■ WORK ORDER
Copy out all lines from the entries below in which "that" occurs.

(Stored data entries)
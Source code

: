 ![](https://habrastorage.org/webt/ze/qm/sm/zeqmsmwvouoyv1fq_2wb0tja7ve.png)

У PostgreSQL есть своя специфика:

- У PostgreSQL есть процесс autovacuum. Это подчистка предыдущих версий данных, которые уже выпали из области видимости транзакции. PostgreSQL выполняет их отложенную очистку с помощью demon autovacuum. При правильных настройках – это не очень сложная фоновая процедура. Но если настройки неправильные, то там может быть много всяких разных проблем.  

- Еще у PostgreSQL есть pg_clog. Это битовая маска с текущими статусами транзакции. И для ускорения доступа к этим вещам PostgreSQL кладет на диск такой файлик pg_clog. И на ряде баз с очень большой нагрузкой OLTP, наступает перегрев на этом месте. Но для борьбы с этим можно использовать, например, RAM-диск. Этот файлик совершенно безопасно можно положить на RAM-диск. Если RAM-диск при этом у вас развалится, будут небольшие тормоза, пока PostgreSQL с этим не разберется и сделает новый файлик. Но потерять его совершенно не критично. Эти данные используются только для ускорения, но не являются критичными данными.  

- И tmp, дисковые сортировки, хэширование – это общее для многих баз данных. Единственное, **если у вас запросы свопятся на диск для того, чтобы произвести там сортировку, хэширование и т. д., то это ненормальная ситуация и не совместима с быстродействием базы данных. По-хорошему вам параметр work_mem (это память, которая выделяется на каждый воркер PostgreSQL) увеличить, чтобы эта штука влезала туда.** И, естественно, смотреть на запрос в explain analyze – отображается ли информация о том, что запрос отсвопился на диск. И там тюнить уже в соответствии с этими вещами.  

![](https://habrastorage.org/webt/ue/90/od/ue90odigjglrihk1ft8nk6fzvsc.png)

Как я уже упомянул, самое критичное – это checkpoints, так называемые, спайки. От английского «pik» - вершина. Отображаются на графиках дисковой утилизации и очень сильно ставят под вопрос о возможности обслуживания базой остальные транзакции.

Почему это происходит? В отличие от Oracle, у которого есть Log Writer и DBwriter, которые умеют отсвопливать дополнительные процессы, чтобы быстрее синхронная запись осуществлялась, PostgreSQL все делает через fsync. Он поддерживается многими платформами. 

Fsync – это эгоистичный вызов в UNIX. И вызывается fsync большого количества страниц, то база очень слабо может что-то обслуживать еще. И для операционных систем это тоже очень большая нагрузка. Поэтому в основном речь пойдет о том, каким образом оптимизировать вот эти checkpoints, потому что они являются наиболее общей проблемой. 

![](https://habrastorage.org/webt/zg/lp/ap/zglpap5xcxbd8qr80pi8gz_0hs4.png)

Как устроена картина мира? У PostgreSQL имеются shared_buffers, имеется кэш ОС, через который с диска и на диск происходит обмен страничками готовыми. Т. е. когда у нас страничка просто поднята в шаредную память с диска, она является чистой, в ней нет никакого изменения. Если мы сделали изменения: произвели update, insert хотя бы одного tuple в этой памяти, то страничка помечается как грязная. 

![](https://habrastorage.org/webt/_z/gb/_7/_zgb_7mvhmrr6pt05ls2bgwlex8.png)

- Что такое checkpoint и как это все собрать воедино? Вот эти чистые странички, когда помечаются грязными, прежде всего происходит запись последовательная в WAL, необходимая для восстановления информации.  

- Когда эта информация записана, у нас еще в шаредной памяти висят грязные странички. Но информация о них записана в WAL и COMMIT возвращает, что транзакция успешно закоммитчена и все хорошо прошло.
...
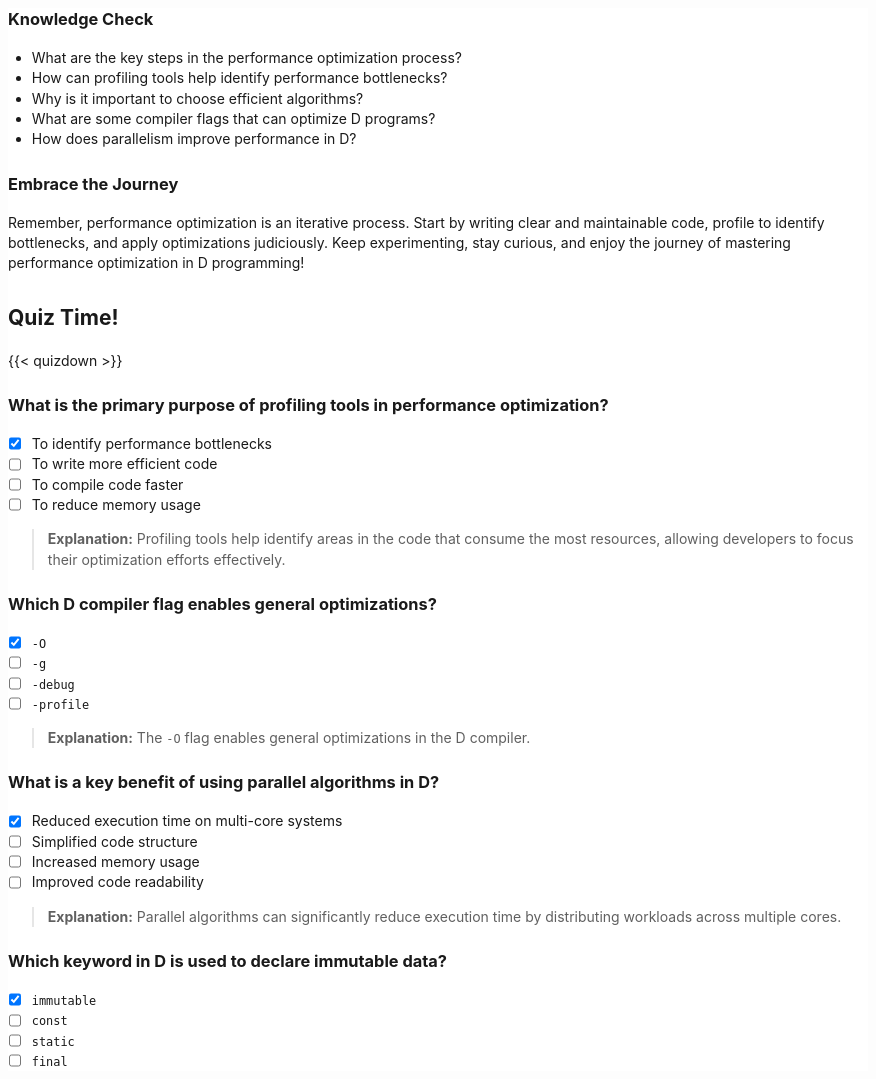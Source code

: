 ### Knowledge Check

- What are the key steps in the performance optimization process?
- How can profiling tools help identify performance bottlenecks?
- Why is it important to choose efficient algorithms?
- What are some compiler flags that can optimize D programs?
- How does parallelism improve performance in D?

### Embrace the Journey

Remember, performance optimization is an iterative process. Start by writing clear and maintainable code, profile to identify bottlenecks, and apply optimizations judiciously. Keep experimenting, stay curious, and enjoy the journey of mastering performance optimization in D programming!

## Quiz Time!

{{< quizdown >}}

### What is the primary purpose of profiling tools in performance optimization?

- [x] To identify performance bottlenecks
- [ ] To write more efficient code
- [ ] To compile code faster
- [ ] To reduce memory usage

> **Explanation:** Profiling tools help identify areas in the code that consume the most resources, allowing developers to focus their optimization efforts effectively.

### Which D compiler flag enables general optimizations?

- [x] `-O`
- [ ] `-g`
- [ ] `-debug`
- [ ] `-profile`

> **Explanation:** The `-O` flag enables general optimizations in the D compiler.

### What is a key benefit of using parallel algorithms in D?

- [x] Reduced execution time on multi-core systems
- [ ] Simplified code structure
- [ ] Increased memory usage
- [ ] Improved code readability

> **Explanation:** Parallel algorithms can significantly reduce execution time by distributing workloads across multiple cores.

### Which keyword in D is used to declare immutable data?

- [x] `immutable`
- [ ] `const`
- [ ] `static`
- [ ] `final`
==
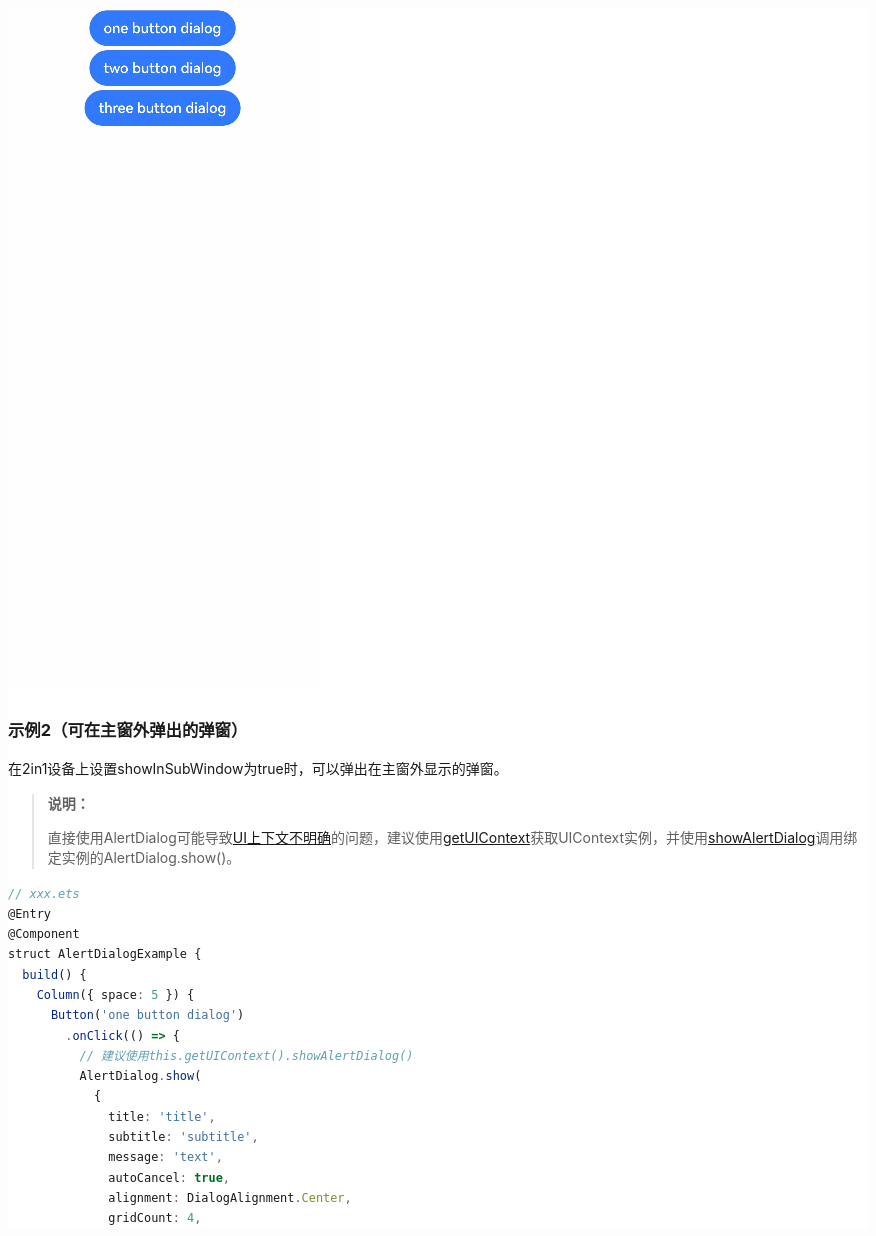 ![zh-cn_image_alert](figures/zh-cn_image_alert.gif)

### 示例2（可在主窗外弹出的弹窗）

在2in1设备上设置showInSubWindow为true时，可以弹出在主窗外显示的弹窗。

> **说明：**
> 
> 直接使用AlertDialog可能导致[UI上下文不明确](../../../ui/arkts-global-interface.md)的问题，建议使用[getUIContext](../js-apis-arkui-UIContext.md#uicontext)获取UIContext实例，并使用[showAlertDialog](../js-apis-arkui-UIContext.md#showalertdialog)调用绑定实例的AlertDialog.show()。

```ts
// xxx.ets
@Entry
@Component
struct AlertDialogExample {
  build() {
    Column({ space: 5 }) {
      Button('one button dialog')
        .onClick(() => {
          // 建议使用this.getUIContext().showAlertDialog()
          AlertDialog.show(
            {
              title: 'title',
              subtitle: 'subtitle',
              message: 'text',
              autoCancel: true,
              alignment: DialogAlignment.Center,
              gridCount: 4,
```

■ WRITTEN REPLY
- What are some compiler flags that can optimize D programs?
> **Explanation:** Profiling tools help identify areas in the code that consume the most resources, allowing developers to focus their optimization efforts effectively.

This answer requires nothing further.